I think my art comes from all aspects of my life. Bits and pieces of all my life experiences are weaved into each image.
What are you trying to say with your work?
I am not trying to say anything. I want the viewer to decide for themselves what it is in my artwork they connect with. That is the great thing about art: it means something different to everyone. Even the simplest things can be very complex for a person if they connect with it on some level.
What made you choose the medium you work with?
I love working with mixed media because it is like having a dictionary of words to use, except instead of words there are textures, colors, patterns. It’s a visual vocabulary.
Do you work in a studio?
For smaller pieces, I work in a closet in my home.
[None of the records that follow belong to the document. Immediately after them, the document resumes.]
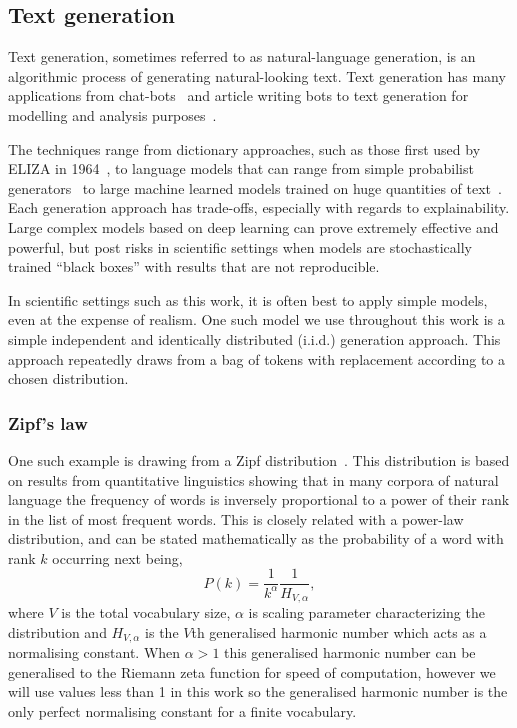 \subsection{Text generation}\label{sec:textgeneration}

Text generation, sometimes referred to as natural-language generation, is an algorithmic process of generating natural-looking text. Text generation has many applications from chat-bots~\cite{MauldinChatterbots1994} and article writing bots to text generation for modelling and analysis purposes~\cite{Touseefsurvey2020}.

The techniques range from dictionary approaches, such as those first used by ELIZA in 1964~\cite{weizenbaum_computer_1976}, to language models that can range from simple probabilist generators~\cite{reiter2000building} to large machine learned models trained on huge quantities of text~\cite{perera2017recent}. Each generation approach has trade-offs, especially with regards to explainability. Large complex models based on deep learning can prove extremely effective and powerful, but post risks in scientific settings when models are stochastically trained ``black boxes'' with results that are not reproducible.

In scientific settings such as this work, it is often best to apply simple models, even at the expense of realism. One such model we use throughout this work is a simple independent and identically distributed (i.i.d.) generation approach. This approach repeatedly draws from a bag of tokens with replacement according to a chosen distribution. 

\subsubsection{Zipf's law}
One such example is drawing from a Zipf distribution~\cite{george1935zipf,zipf_human_1949}. This distribution is based on results from quantitative linguistics showing that in many corpora of natural language the frequency of words is inversely proportional to a power of their rank in the list of most frequent words. This is closely related with a power-law distribution, and can be stated mathematically as the probability of a word with rank $k$ occurring next being,
\begin{equation}
P(k) = \frac{1}{k^\alpha}\frac{1}{H_{V,\alpha}},
\end{equation}
where $V$ is the total vocabulary size, $\alpha$ is scaling parameter characterizing the distribution and $H_{V,\alpha}$ is the $V$th generalised harmonic number which acts as a normalising constant. When $\alpha>1$ this generalised harmonic number can be generalised to the Riemann zeta function for speed of computation, however we will use values less than 1 in this work so the generalised harmonic number is the only perfect normalising constant for a finite vocabulary.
I have a large walk in closet that I lovingly refer to as The Art Closet. I use an ironing board as an adjustable height work surface (I prefer to stand when I create). I have used an ironing board as a table for decades (to the surprise of many). Every hotel room has one and it’s great when I am traveling and need to create on location. For larger works, my husband built me a rolling wall easel, and I use that outside. And, I have a guest room that doubles as an office, photo studio, and larger space to work in.
What is the one thing in your studio you just could not be without?
Paper towels and my iphone. And chocolate.
Who are your biggest influences?
My biggest influences are successful women who do not take no for an answer, and who have no problem saying no. Growing up, I was obsessed with Dolly Parton and Loretta Lynn…unusual choices for a Jewish girl from California’s Bay Area, I know! I loved how they used their lives to tell stories (with music) and persevered despite all the barriers they faced. They had dreams and goals and went for it! More recently, Michelle Obama has been a big inspiration.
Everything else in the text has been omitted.